━━ RECORDED DATA

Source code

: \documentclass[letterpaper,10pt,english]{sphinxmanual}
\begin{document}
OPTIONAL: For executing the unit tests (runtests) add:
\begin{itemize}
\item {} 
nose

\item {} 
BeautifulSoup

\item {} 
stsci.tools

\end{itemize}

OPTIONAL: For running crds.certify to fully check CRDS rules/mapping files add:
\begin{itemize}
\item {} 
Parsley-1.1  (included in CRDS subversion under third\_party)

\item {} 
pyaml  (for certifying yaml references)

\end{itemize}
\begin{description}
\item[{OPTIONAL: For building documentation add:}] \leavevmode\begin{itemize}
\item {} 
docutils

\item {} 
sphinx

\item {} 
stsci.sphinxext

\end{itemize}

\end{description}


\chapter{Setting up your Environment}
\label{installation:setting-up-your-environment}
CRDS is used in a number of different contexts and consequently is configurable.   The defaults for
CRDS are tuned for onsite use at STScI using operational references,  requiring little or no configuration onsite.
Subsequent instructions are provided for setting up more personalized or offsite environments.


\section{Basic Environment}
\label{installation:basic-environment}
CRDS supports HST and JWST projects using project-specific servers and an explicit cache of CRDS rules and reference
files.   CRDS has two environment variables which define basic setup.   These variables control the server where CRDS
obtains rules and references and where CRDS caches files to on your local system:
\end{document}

━━━━

WHAT TO PRODUCE: Each line of the entries holding the string "files" should be found and copied.

EXERCISE OUTPUT:
OPTIONAL: For running crds.certify to fully check CRDS rules/mapping files add:
files.   CRDS has two environment variables which define basic setup.   These variables control the server where CRDS
obtains rules and references and where CRDS caches files to on your local system:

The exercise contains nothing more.